◆ Saved entries ◆
○ ○ ○ ○ ○

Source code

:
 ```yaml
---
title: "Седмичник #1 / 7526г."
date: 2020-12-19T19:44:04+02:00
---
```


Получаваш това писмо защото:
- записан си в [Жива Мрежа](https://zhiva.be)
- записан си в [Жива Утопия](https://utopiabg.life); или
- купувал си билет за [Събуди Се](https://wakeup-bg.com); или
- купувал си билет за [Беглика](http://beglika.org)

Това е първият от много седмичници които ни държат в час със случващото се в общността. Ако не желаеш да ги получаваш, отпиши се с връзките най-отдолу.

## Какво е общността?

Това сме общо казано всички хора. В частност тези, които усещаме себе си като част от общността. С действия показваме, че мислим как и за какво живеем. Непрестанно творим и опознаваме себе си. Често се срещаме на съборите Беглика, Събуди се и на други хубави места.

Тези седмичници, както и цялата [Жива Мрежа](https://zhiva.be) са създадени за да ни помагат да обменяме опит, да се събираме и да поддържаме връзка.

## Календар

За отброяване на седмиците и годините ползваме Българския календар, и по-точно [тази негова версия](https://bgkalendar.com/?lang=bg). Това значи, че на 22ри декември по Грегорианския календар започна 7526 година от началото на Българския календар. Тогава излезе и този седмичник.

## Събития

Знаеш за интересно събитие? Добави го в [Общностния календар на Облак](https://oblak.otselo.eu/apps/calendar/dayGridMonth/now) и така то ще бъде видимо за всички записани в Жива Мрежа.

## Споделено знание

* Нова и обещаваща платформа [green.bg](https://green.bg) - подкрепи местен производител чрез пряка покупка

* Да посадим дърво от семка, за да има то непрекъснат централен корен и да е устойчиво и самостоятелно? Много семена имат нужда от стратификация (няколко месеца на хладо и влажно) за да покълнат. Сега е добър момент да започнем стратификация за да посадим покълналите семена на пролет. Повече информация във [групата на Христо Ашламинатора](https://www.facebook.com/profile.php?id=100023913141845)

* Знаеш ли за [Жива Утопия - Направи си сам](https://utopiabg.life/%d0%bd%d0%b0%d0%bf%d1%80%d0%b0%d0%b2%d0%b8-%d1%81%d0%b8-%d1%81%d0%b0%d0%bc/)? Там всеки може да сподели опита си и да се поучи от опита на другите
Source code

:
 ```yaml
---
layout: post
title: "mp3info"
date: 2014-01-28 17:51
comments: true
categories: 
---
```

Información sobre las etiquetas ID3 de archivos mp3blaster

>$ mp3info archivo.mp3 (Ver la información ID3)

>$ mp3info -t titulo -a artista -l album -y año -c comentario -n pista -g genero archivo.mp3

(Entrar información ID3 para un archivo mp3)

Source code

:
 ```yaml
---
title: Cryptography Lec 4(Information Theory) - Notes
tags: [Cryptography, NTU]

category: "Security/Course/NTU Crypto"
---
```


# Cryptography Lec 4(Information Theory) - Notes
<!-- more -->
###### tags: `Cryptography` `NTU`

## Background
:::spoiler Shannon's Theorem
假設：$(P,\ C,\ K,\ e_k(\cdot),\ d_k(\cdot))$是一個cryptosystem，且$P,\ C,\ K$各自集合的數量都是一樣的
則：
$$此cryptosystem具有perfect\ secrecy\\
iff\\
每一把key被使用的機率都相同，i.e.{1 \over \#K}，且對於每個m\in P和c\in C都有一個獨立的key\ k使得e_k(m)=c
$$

○ ○ ○ ○ ○

How many lines in these records hold the string "tags"? Reply with the number alone.

◆ ANSWER SECTION ◆
2